INFORMATION PROVIDED:
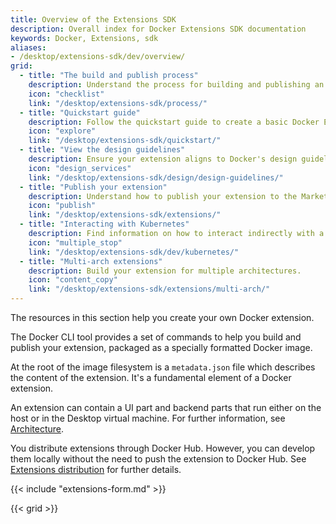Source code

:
 ```yaml
---
title: Overview of the Extensions SDK
description: Overall index for Docker Extensions SDK documentation
keywords: Docker, Extensions, sdk
aliases:
- /desktop/extensions-sdk/dev/overview/
grid:
  - title: "The build and publish process"
    description: Understand the process for building and publishing an extension.
    icon: "checklist"
    link: "/desktop/extensions-sdk/process/"
  - title: "Quickstart guide"
    description: Follow the quickstart guide to create a basic Docker Extension quickly.
    icon: "explore"
    link: "/desktop/extensions-sdk/quickstart/"
  - title: "View the design guidelines"
    description: Ensure your extension aligns to Docker's design guidelines and principles.
    icon: "design_services"
    link: "/desktop/extensions-sdk/design/design-guidelines/"
  - title: "Publish your extension"
    description: Understand how to publish your extension to the Marketplace.
    icon: "publish"
    link: "/desktop/extensions-sdk/extensions/"
  - title: "Interacting with Kubernetes"
    description: Find information on how to interact indirectly with a Kubernetes cluster from your Docker Extension.
    icon: "multiple_stop"
    link: "/desktop/extensions-sdk/dev/kubernetes/"
  - title: "Multi-arch extensions"
    description: Build your extension for multiple architectures.
    icon: "content_copy"
    link: "/desktop/extensions-sdk/extensions/multi-arch/"
---
```


The resources in this section help you create your own Docker extension.

The Docker CLI tool provides a set of commands to help you build and publish your extension, packaged as a 
specially formatted Docker image.

At the root of the image filesystem is a `metadata.json` file which describes the content of the extension. 
It's a fundamental element of a Docker extension.

An extension can contain a UI part and backend parts that run either on the host or in the Desktop virtual machine.
For further information, see [Architecture](architecture/index.md).

You distribute extensions through Docker Hub. However, you can develop them locally without the need to push 
the extension to Docker Hub. See [Extensions distribution](extensions/DISTRIBUTION.md) for further details.

{{< include "extensions-form.md" >}}

{{< grid >}}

ABOUT THIS EXERCISE: Go through the material above and print all of it exactly, except the pictures.

TASK RESULT:
Source code

:
 ```yaml
---
title: Overview of the Extensions SDK
description: Overall index for Docker Extensions SDK documentation
keywords: Docker, Extensions, sdk
aliases:
- /desktop/extensions-sdk/dev/overview/
grid:
  - title: "The build and publish process"
    description: Understand the process for building and publishing an extension.
    icon: "checklist"
    link: "/desktop/extensions-sdk/process/"
  - title: "Quickstart guide"
    description: Follow the quickstart guide to create a basic Docker Extension quickly.
    icon: "explore"
    link: "/desktop/extensions-sdk/quickstart/"
  - title: "View the design guidelines"
    description: Ensure your extension aligns to Docker's design guidelines and principles.
    icon: "design_services"
    link: "/desktop/extensions-sdk/design/design-guidelines/"
  - title: "Publish your extension"
    description: Understand how to publish your extension to the Marketplace.
    icon: "publish"
    link: "/desktop/extensions-sdk/extensions/"
  - title: "Interacting with Kubernetes"
    description: Find information on how to interact indirectly with a Kubernetes cluster from your Docker Extension.
    icon: "multiple_stop"
    link: "/desktop/extensions-sdk/dev/kubernetes/"
  - title: "Multi-arch extensions"
    description: Build your extension for multiple architectures.
    icon: "content_copy"
    link: "/desktop/extensions-sdk/extensions/multi-arch/"
---
```


The resources in this section help you create your own Docker extension.

The Docker CLI tool provides a set of commands to help you build and publish your extension, packaged as a 
specially formatted Docker image.

At the root of the image filesystem is a `metadata.json` file which describes the content of the extension. 
It's a fundamental element of a Docker extension.

An extension can contain a UI part and backend parts that run either on the host or in the Desktop virtual machine.
For further information, see [Architecture](architecture/index.md).

You distribute extensions through Docker Hub. However, you can develop them locally without the need to push 
the extension to Docker Hub. See [Extensions distribution](extensions/DISTRIBUTION.md) for further details.

{{< include "extensions-form.md" >}}

{{< grid >}}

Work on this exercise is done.